- **Directions for this task**:
Where does the word "situation" occur in the entries below? Copy every line that has it.

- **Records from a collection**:
○ ○ ○ ○

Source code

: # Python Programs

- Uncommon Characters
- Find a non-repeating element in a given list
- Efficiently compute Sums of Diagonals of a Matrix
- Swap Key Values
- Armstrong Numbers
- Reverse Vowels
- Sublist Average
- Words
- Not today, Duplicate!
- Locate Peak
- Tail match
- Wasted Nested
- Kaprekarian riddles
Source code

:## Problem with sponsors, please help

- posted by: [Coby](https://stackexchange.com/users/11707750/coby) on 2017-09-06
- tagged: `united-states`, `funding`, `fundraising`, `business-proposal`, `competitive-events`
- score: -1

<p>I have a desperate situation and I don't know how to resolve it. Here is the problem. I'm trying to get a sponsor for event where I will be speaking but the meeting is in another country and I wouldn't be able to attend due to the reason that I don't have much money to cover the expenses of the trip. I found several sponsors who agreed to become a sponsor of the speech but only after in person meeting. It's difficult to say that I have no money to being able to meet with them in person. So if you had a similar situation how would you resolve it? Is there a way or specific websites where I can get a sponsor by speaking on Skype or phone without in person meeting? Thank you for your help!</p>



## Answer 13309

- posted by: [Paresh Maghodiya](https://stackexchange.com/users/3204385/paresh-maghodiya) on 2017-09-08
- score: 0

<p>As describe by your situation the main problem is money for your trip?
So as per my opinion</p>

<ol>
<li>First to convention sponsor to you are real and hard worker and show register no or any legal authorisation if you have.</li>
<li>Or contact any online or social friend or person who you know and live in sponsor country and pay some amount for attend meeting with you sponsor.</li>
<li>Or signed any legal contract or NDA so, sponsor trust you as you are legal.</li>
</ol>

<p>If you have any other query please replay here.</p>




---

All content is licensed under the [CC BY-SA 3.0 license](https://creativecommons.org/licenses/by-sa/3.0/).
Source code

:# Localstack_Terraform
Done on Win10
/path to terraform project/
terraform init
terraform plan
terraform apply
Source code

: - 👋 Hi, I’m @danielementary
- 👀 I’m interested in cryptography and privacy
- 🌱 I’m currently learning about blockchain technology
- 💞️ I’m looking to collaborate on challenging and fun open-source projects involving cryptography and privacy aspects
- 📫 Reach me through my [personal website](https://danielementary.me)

○ ○ ○ ○

- **Written solution**:
<p>I have a desperate situation and I don't know how to resolve it. Here is the problem. I'm trying to get a sponsor for event where I will be speaking but the meeting is in another country and I wouldn't be able to attend due to the reason that I don't have much money to cover the expenses of the trip. I found several sponsors who agreed to become a sponsor of the speech but only after in person meeting. It's difficult to say that I have no money to being able to meet with them in person. So if you had a similar situation how would you resolve it? Is there a way or specific websites where I can get a sponsor by speaking on Skype or phone without in person meeting? Thank you for your help!</p>
<p>As describe by your situation the main problem is money for your trip?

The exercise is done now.